To go against expectations costs energy, to have to consider pros and cons costs energy.
After the decision to work, the option to stay at home, now or in the future (get married) stays, resulting in recurrent moments of doubts or choice. When working is less obvious, it costs more energy. This handicap has lessened considerably the last decades.
Four: belonging to a conspicuous minority.
What attitude to take to the male majority? Be grateful? Ignore? Apologize? Defend? Be extra assertive? And what attitude to take to the female minority? We are all sisters, so we should stick together? We are all sisters, so we compete? We have nothing in common apart from our gender, which is irrelevant here? To position yourself, also among other women who take other positions, costs extra attention and energy. This handicap is greatest in organizations that have yet few women; it is growing less, but it's still there.
Five: ambivalence of femininity.
Judgment on femininity is on-going. You are supposed to be feminine and non-feminine simultaneously. Being feminine is not quite OK, being masculine is not quite OK, to be halfway is not quite OK. This means on-going positioning in behavior, dress, decisiveness, etc. and so costs attention and energy.
Six: the ambivalence of attractiveness.
Unattractiveness is a burden, attractiveness is an ambivalent privilege. Should you try to enhance your attractiveness? Should you use your attractiveness? Or should you downplay your attractiveness?
Seven: political vulnerability.
Allusions are made to personal attractiveness and unattractiveness, to femininity and masculinity. In general, allusions and speculations are made about private life; personal relations, personal plans (marriage, children) and personal frustrations.
Coalition-behavior, both with men and with women, is easily suspicious. Special efforts are also easily suspicious. The continuous awareness and caution and positioning on the previous four items leaves less energy for defense.

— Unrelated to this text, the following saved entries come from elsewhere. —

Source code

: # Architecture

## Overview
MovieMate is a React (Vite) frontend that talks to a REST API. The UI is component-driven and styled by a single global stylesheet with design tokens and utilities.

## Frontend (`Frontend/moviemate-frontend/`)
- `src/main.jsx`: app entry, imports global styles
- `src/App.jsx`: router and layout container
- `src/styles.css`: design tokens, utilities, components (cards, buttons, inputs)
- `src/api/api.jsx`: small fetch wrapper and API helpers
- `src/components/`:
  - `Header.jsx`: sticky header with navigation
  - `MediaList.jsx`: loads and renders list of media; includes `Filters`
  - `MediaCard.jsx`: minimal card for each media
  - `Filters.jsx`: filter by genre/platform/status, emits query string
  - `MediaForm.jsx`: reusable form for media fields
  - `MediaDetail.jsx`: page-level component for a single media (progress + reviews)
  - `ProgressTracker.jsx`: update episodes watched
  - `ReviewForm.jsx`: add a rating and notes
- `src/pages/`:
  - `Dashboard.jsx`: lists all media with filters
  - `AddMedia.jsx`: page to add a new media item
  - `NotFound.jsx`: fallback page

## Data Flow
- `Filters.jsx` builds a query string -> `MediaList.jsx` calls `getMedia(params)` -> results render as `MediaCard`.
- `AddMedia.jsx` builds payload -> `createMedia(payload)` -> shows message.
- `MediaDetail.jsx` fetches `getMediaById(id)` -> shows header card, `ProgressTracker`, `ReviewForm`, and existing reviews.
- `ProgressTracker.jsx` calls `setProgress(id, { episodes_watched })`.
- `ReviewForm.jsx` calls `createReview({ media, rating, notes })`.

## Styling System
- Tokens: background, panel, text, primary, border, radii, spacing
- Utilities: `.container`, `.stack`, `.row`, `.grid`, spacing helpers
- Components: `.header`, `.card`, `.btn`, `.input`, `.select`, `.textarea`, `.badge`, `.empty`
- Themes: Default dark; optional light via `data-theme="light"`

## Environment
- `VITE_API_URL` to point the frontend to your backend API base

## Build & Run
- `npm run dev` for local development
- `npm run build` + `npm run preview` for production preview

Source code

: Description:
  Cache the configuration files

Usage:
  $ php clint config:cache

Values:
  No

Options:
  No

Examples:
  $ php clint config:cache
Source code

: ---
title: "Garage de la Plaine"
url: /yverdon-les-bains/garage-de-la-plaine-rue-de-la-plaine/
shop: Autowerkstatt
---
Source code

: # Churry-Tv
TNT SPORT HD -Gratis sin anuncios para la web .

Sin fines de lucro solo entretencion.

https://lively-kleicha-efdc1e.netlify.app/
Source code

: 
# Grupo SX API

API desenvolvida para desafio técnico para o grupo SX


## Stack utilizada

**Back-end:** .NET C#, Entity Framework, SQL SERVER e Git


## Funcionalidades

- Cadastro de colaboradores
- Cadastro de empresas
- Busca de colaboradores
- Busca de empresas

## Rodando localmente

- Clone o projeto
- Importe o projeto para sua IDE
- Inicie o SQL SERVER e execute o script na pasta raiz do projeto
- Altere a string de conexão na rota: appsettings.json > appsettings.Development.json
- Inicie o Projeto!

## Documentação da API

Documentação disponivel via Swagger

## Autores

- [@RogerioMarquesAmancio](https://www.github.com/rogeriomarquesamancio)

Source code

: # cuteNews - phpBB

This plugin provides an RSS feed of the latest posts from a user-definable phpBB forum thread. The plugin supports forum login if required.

These handicaps do not depend on any specific female characteristics. They would be precisely true for men in a female dominated society in which most married men would stay at home. Some handicaps would be true for men in a predominantly homosexual organization.
Running with a handicap is like swimming with your clothes on. Such swimmers become stronger. Therefore, average career women are more aware, more energetic, more capable than their average male counterparts.

Recommendations

1.  Have a plan. Unless you change that plan consciously and willingly, stick to it; don’t yield to pressures.
2. Have your attitudes well-defined about: your “sisters,” your femininity (and masculinity), your attractiveness, allusions, speculations and criticism that relate to your gender rather than to you; clear discrimination. Unless you change your attitudes consciously and willingly, stick to them, don’t yield to pressures.
3. Don’t position yourself in any way that makes it more difficult to be yourself. Watch your energy-level!
4. Keep business and private life separate.

And if you think this list is too extensive, I can provide a short list. One handicap: men. Sorry.